Thursday, March 25, 2010

Red Rooster Ramble 2010, #1

The glorious day has finally arrived, March 25! I have been looking forward to the first day of the Red Rooster Ramble very much, ever since my last race of indoor track season when I realized that I should really do some tempo runs. I got this idea from reading this article about Bernard Lagat (on page 6):
In refining Lagat's training, Li conferred with his mentors. "I've had several," he says. "Coach Chaplin, of course. Bill Dellinger at Oregon was very generous with me. I have a monthly lunch with coach Joe Vigil (the former coach of Olympic bronze medalist Deena Kastor). I sat with Bob Larsen of UCLA at the Mt. SAC Relays and shared my puzzlement with athletes in general. My question was, where is the correlation between great interval workouts and racing well? Because a lot of guys do one but not the other. He said he had found tempo runs helping his guys. I tried it, and it helped mine." It sure helped Lagat. Tempo running is sustaining a pace near the edge of one's aerobic capacity, not as hard as racing, in a zone around 90 percent of maximum heart rate. Lagat would become famous for doing tempo runs of 5000 meters or longer on the trails.

I have sometimes had the problem of running harder in workouts than in races, so I felt that this tempo strategy could work for me. Red Rooster Ramble to the rescue!

Sarah and I biked 10 miles to the start of the race, mostly along the bike path. There was a stiff headwind and it was all I could do to go about 14 mph (the bike path has mile markers, and we were going 4:00-4:20 per mile). We managed to get there and sign up and get to the starting line by 6:30, but they didn't start the race until 6:40, so we were there in plenty of time.

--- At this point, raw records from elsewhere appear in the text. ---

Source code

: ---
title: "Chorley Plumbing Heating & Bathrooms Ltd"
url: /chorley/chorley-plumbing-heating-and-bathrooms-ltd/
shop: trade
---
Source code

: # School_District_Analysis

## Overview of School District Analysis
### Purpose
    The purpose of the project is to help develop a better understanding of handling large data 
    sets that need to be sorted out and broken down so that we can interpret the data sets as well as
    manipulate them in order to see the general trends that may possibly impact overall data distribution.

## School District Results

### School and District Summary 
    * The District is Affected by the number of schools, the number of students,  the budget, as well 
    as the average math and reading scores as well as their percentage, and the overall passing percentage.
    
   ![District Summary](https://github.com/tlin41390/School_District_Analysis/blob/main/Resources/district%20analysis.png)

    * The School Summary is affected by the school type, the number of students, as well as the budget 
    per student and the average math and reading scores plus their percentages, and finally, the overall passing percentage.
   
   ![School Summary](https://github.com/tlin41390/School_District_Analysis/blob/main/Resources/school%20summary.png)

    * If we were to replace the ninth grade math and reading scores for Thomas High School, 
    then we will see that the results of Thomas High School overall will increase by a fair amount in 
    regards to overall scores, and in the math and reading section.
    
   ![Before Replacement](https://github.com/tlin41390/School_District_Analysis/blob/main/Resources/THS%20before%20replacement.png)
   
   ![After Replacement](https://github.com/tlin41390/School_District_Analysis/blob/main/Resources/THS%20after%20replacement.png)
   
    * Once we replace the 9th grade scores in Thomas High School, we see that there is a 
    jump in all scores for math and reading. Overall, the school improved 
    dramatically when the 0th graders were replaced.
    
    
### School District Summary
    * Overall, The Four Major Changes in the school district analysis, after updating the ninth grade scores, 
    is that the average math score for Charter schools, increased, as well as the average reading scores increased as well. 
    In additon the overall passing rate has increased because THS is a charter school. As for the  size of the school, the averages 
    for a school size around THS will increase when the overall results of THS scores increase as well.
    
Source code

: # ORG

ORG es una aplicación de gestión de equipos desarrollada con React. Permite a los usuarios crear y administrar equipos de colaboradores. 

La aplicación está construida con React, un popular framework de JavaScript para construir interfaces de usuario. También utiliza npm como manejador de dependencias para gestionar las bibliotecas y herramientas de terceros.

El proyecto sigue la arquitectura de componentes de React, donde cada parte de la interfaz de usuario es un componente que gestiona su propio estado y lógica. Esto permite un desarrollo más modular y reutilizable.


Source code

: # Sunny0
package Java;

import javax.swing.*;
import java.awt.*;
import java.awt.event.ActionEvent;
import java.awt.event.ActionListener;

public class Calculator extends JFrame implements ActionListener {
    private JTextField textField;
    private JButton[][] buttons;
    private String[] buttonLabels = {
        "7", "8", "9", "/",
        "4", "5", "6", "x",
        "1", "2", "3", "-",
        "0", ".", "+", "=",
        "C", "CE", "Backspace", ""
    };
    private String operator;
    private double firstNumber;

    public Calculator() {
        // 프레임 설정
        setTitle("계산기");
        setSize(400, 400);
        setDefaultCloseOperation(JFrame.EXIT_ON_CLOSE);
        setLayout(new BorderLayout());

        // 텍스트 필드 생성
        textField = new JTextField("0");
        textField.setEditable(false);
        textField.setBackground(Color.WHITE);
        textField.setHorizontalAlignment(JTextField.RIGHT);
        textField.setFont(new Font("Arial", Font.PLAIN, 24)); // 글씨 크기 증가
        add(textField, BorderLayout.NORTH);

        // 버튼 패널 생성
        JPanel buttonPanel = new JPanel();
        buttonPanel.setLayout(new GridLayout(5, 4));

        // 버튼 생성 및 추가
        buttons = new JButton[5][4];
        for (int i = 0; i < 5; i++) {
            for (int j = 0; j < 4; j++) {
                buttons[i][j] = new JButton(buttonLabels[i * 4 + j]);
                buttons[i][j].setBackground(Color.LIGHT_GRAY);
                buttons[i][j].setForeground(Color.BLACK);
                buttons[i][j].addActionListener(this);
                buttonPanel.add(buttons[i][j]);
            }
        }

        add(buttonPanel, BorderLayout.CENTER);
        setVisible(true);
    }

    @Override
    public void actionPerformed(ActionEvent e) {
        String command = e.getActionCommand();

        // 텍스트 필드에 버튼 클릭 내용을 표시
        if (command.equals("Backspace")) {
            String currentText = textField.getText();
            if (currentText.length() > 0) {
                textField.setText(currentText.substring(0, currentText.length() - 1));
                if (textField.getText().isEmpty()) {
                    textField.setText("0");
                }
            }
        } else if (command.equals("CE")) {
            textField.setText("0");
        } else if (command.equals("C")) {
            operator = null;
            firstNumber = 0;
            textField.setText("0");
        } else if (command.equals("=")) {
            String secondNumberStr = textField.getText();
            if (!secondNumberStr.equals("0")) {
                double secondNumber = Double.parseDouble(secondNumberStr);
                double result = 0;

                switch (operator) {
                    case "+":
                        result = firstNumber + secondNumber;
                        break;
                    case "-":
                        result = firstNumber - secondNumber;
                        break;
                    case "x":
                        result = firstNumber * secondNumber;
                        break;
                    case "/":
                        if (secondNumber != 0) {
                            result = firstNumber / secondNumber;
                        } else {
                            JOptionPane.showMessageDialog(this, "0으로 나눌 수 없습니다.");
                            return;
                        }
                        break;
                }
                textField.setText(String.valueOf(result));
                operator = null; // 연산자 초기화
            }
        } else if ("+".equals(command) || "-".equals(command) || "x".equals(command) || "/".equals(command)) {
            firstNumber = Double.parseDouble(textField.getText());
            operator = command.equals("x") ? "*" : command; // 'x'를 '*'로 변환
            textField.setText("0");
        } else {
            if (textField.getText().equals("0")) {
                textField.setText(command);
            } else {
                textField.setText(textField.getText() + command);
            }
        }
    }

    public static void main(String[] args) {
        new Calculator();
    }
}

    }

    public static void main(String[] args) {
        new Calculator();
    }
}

When the gun went off, a guy in white took off like a rocket, Alan was behind him, and even with a conservative start I found myself very quickly in third place. I soon realized why when I got to the mile mark in exactly 6:00! I was planning for this to be a tempo run, so I was trying to run just 6:30 per mile, and 6:00 was thusly a little over-excited. I tried to slow down for the next few miles and hit miles 3 and 4 right on pace. In any case, I ran alone for the rest of the race, with no one in sight ahead or behind me even on the long straight stretches, with mile splits of 6:00, 6:17, 6:27, 6:32, 6:11. My right foot fell asleep for the last mile or two and didn't really improve much on the cool-down, but I attribute it to the biking because Sarah said the same thing happened to her.

Alan and the guy in the white shirt tied for first (!) in a course record (!) and I was third overall. Sarah ran a PR! After eating some pizza, Sarah and I took the RIPTA -- my first time on the bus! free with the Brown ID! it really works! -- back to Brown.